La vita di Lucy Salani dopo il campo di concentramento
Tornata a casa Lucy si trasferì a Torino. Inizia, così, la sua seconda vita girando l’Italia con alcune compagnie teatrali e circensi, vive facendo piccoli sketch comici da travestito e la ballerina di rivista. Ebbe numerosi amanti e fidanzati e spesso, nei momenti più difficili, continuò a prostituirsi. Più avanti iniziò a lavorare come tappezziera per tutto il Nord Italia. Iniziò a condurre una vita piena, con amici, relazioni, con serenità. Conobbe Patrizia, un’adolescente orfana, che andò a vivere con lei ed iniziò a diventare come sua figlia adottiva. Da li a poco, Patrizia iniziò a chiamarla “Mamma”, perché era quello che era: una madre.

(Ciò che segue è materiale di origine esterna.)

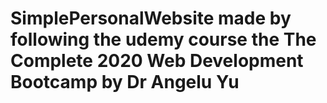 # SimplePersonalWebsite made by following the udemy course the The Complete 2020 Web Development Bootcamp by Dr Angelu Yu

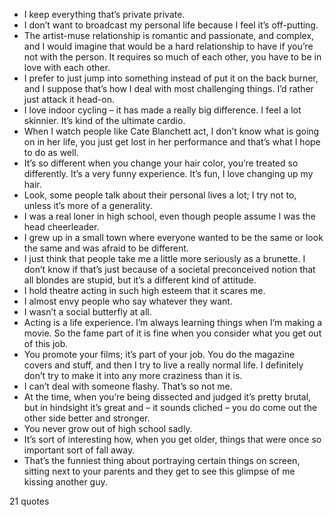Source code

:  - I keep everything that’s private private.
 - I don’t want to broadcast my personal life because I feel it’s off-putting.
 - The artist-muse relationship is romantic and passionate, and complex, and I would imagine that would be a hard relationship to have if you’re not with the person. It requires so much of each other, you have to be in love with each other.
 - I prefer to just jump into something instead of put it on the back burner, and I suppose that’s how I deal with most challenging things. I’d rather just attack it head-on.
 - I love indoor cycling – it has made a really big difference. I feel a lot skinnier. It’s kind of the ultimate cardio.
 - When I watch people like Cate Blanchett act, I don’t know what is going on in her life, you just get lost in her performance and that’s what I hope to do as well.
 - It’s so different when you change your hair color, you’re treated so differently. It’s a very funny experience. It’s fun, I love changing up my hair.
 - Look, some people talk about their personal lives a lot; I try not to, unless it’s more of a generality.
 - I was a real loner in high school, even though people assume I was the head cheerleader.
 - I grew up in a small town where everyone wanted to be the same or look the same and was afraid to be different.
 - I just think that people take me a little more seriously as a brunette. I don’t know if that’s just because of a societal preconceived notion that all blondes are stupid, but it’s a different kind of attitude.
 - I hold theatre acting in such high esteem that it scares me.
 - I almost envy people who say whatever they want.
 - I wasn’t a social butterfly at all.
 - Acting is a life experience. I’m always learning things when I’m making a movie. So the fame part of it is fine when you consider what you get out of this job.
 - You promote your films; it’s part of your job. You do the magazine covers and stuff, and then I try to live a really normal life. I definitely don’t try to make it into any more craziness than it is.
 - I can’t deal with someone flashy. That’s so not me.
 - At the time, when you’re being dissected and judged it’s pretty brutal, but in hindsight it’s great and – it sounds cliched – you do come out the other side better and stronger.
 - You never grow out of high school sadly.
 - It’s sort of interesting how, when you get older, things that were once so important sort of fall away.
 - That’s the funniest thing about portraying certain things on screen, sitting next to your parents and they get to see this glimpse of me kissing another guy.

21 quotes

Nel 1982, va a Londra per sottoporsi a un intervento chirurgico di riassegnazione del sesso: è una delle prime italiane a farlo anche se, più che un operazione parliamo di una vera e propria macellazione: “Hanno fatto i macellai: tagliato e fatto un buco” dice crudo Matteo Botrugno, uno dei due registi del film su di lei “C’è un soffio di vita soltanto“, insieme a Daniele Coluccini.
Decide comunque di mantener il suo nome originario (“Perché una donna non può chiamarsi Luciano?” dice lei) creando non pochi problemi ancora oggi: nel 2018 le è stato rifiutato l’accesso a una casa di riposo.
Oggi vive a Bologna nella periferia di Borgo Panigale, assistita da volontari che sono ormai la sua famiglia, insieme a Said, un quarantenne marocchino, che è ormai suo nipote, diventando quindi da madre a nonna.
Vive in maniera serena con i suoi amici, e la sua storia verrà per sempre raccontata nel film “C’è un soffio di vita soltanto”, perché la sua storia e la sua voce non può esaurirsi in così poco tempo.
Anche se le sono tornati i dolori alla gamba: “Mi sono tornati dei problemi alla gamba alla quale mi hanno sparato durante la liberazione del lager di Dachau. Se guido mi fa molto male”.
Perché alla fine succede sempre così: ci si prova ad andare avanti, a superare gli orrori di quell’epoca disastrosa e catastrofica, che ha messo fine a migliaia di vite, ma c’è sempre qualcosa che ce lo ricorda e non si scappa, non si può dimenticare.
Anzi, non si deve dimenticare, proprio perché fa male. Proprio perché bisogna e si deve imparare. E’ una lezione che ha portato via troppe persone innocenti per non essere appresa.
E anche se non si vorrebbe, il passato torna sempre.